Is. On the other hand, the concentration of formalin obtained by the oxidation reaction of methylal is 83% by weight if it reacts stoichiometrically.
It has a feature that the amount of water in the produced gas is much smaller than that of the oxidation of methanol, As a catalyst effective for the oxidation reaction of methylal, a catalyst in which iron, manganese, magnesium, cadmium, calcium, etc. are added based on silver, copper oxide, and molybdenum is known. However, with these catalysts, carbon monoxide, dimethyl ether, and methyl formate are large by-products, and it is difficult to obtain formaldehyde with high selectivity. The Applicant has previously been selected from iron, molybdenum, and alkali metals, bismuth, chromium, tungsten, nickel, cobalt1.
The inventors have found that a catalyst containing one or more metals as an active ingredient has a high selectivity with less by-products as described above, and filed a patent application (JP-A-57-134432). Further, a patent of an improved invention in which the content ratio of these metal elements is 0.001 to 0.1 in total of molybdenum 1.5-3.0, alkali metal, bismuth, chromium, tungsten, cobalt, nickel in terms of metal atomic ratio of iron to iron 1. (Japanese Patent Application Laid-Open No. 59-107442) (Problems to be solved by the present invention) In the oxidation of methylal, in a catalyst containing iron and molybdenum as main components, by-products of carbon monoxide are generated with time. An increasing phenomenon was observed. It has been found that this is mainly due to the fact that the valence of molybdenum shifts from hexavalent to tetravalent in the iron-molybdenum oxide catalyst and the state of reduction remains, that is, the by-product of molybdenum dioxide. As a result of intensive studies on the production of formaldehyde by the oxidation of methylal, the present inventors have found a method for producing formaldehyde in a stable manner, and completed the present invention. The present invention provides a method for producing formaldehyde by oxidation of methylal, which not only has high conversion and selectivity in the initial stage of reaction but also provides high productivity without lowering the selectivity of the reaction for a long period of time. is there.

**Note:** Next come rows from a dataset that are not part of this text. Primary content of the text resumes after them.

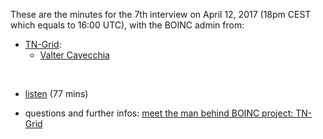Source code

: These are the minutes for the 7th interview on April 12, 2017 (18pm CEST which equals to 16:00 UTC),
with the BOINC admin from:
* [TN-Grid](http://gene.disi.unitn.it/test/index.php):
  * [Valter Cavecchia](http://gene.disi.unitn.it/test/show_user.php?userid=1)
  
<br>

* [listen](https://soundcloud.com/gridcoin-community-hangouts/gridcoin-interview-007-tn-grid) (77 mins)

* questions and further infos: [meet the man behind BOINC project: TN-Grid](https://steemit.com/gridcoin/@erkan/meet-the-man-behind-boinc-project-tn-grid)

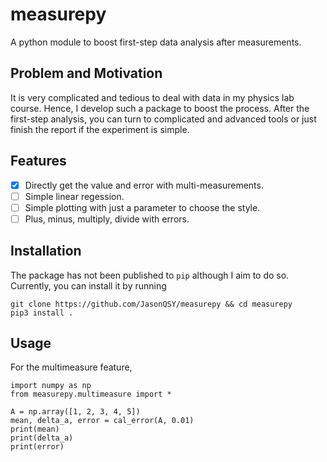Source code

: # measurepy
A python module to boost first-step data analysis after measurements.

## Problem and Motivation

It is very complicated and tedious to deal with data in my physics lab course. Hence, I develop such a package to boost the process. After the first-step analysis, you can turn to complicated and advanced tools or just finish the report if the experiment is simple.

## Features

- [x] Directly get the value and error with multi-measurements.
- [ ] Simple linear regession.
- [ ] Simple plotting with just a parameter to choose the style.
- [ ] Plus, minus, multiply, divide with errors.

## Installation

The package has not been published to `pip` although I aim to do so. Currently, you can install it by running

    git clone https://github.com/JasonQSY/measurepy && cd measurepy
    pip3 install .


## Usage

For the multimeasure feature,

    import numpy as np
    from measurepy.multimeasure import *

    A = np.array([1, 2, 3, 4, 5])
    mean, delta_a, error = cal_error(A, 0.01)
    print(mean)
    print(delta_a)
    print(error)
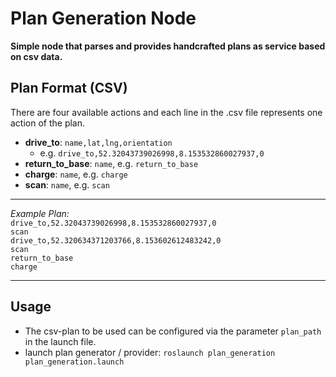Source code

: # Plan Generation Node

**Simple node that parses and provides handcrafted plans as service based on csv data.**

## Plan Format (CSV)

There are four available actions and each line in the .csv file represents one action of the plan.
- **drive_to**: `name,lat,lng,orientation`
    - e.g. `drive_to,52.32043739026998,8.153532860027937,0`
- **return_to_base**: `name`, e.g. `return_to_base`
- **charge**: `name`, e.g. `charge`
- **scan**: `name`, e.g. `scan`

-----
*Example Plan:*  
`drive_to,52.32043739026998,8.153532860027937,0`  
`scan`  
`drive_to,52.320634371203766,8.153602612483242,0`  
`scan`  
`return_to_base`  
`charge`  

-----

## Usage

- The csv-plan to be used can be configured via the parameter `plan_path` in the launch file.  
- launch plan generator / provider: `roslaunch plan_generation plan_generation.launch`
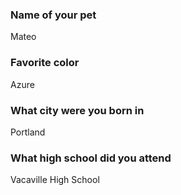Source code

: ### Name of your pet
Mateo
### Favorite color
Azure
### What city were you born in
Portland
### What high school did you attend
Vacaville High School
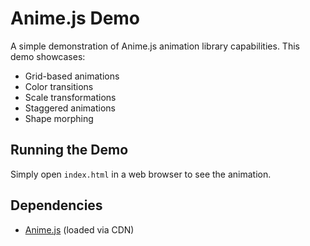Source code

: # Anime.js Demo

A simple demonstration of Anime.js animation library capabilities. This demo showcases:
- Grid-based animations
- Color transitions
- Scale transformations
- Staggered animations
- Shape morphing

## Running the Demo
Simply open `index.html` in a web browser to see the animation.

## Dependencies
- [Anime.js](https://animejs.com/) (loaded via CDN)
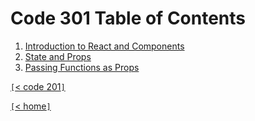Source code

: # Code 301 Table of Contents

1. [Introduction to React and Components](301-class-01.md)
2. [State and Props](301-class-02.md)
3. [Passing Functions as Props](301-class-03.md)

[`[`< code 201`]`](code201.md)

[`[`< home`]`](README.md)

(Means for Solving the Problems) The present invention relates to iron and molybdenum, or in addition thereto, alkali metal, bismuth, chromium, tungsten,
When formaldehyde is produced by oxidation of methylal in a gas phase containing oxygen using an oxide containing one or more metal elements selected from cobalt and nickel as an active ingredient, it is used as a catalyst. It is characterized in that the oxidation reaction of methylal in (1) is operated in a range satisfying the following relational expression.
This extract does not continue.